Последние метры бетонки
Под тяжестью скатов согреты...
Лихие продолжены гонки
По северной части планеты.
Качается зеркалом воздух
И выхлопы вьются густые.
Короткий, прокуренный отдых.
И в путь по морозной пустыне!
...Над нами играют зарницы.
И мы, прикуривши от спички,
Полярного круга границу
Пересекаем привычно
Он долгие годы работал в дорожно-строительном управлении, строил дороги Медвежьего, Уренгоя, Ямбурга. На северных трассах приходилось встречаться с интересными людьми, которые становились героями его песен. Именно на трассе произошла встреча, которая в большой степени определила его будущее и будущее авторской песни в Пангодах.
Это была встреча с Владимиром Кашой, в машине которого Александру довелось как-то ехать в качестве пассажира. Разговорились, Каша прочитал несколько своих стихотворений, которые поразили Александра откровенностью, злостью. В то время произносить подобное вслух считалось небезопасно. Александр даже немного испугался за своего нового знакомого.
Выяснилось, что в Пангодах уже существует "спетое" трио: поэт Владимир Каша и два гитариста, исполняющие песни собственного сочинения, - Александр Сурманов и Вячеслав Базалий, и что есть задумка у этих людей собрать в единый коллектив всех активных любителей авторской песни.
С Базалием Александр встретился в одной из производственных мастерских. Запомнилось, что Вячеслав при разговоре бросал внимательные, заинтересованные взгляды на кучу хлама (состоявшую из старых деталей, досок и т.д.), который "на всякий случай" мирно хранился в углу подсобки. Потом резко встал, нырнул за дверь и извлек оттуда... (Ульриха как током ударило: отчетливо вспомнилось детство - чулан, гитара...) Нет, инструментом это было назвать невозможно: выцветшая, потрескавшаяся промасленная коробка, за какие-то скобки привязаны всего четыре струны одинаковой толщины (оказалось, что это обыкновенная стальная проволока). Верхняя дека была прибита фанеркой от посылочного ящика, под гриф был втиснут отрезок хоккейной клюшки, на котором прочитывался обрывок слова "шайбу"... Видимо, это был экспонат истории пангодинского бардовского движения.

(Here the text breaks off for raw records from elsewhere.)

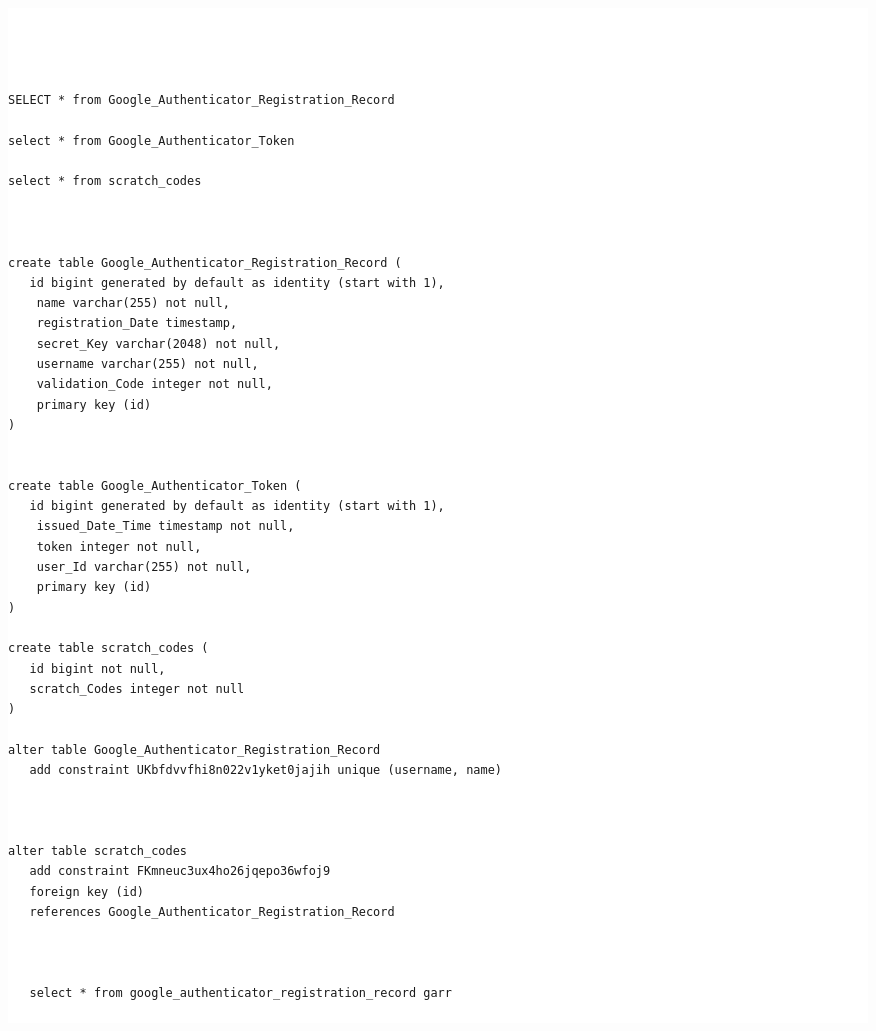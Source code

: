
 ```




SELECT * from Google_Authenticator_Registration_Record

select * from Google_Authenticator_Token

select * from scratch_codes



create table Google_Authenticator_Registration_Record (
   id bigint generated by default as identity (start with 1),
    name varchar(255) not null,
    registration_Date timestamp,
    secret_Key varchar(2048) not null,
    username varchar(255) not null,
    validation_Code integer not null,
    primary key (id)
)
    
    
create table Google_Authenticator_Token (
   id bigint generated by default as identity (start with 1),
    issued_Date_Time timestamp not null,
    token integer not null,
    user_Id varchar(255) not null,
    primary key (id)
)

create table scratch_codes (
   id bigint not null,
   scratch_Codes integer not null
)

alter table Google_Authenticator_Registration_Record 
   add constraint UKbfdvvfhi8n022v1yket0jajih unique (username, name)
   

   
alter table scratch_codes 
   add constraint FKmneuc3ux4ho26jqepo36wfoj9 
   foreign key (id) 
   references Google_Authenticator_Registration_Record

   
   
   select * from google_authenticator_registration_record garr 


```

Самое удивительное для Александра было то, что Базалий, поминая добрым словом мастеров Гварнери и Страдивари, стал это чудо настраивать! Поджал плоскогубцами гвозди, подтянул струны, взял первый аккорд и... запел!... В тот момент, глядя на многострадальную "гитару", казалось, воплотившую в себе желание многих пангодинских талантов творить, на этого сильного, красивого поющего человека со сложной судьбой (бывший матрос, боксер), Ульрих окончательно поверил: в Пангодах обязательно будет коллектив авторской песни.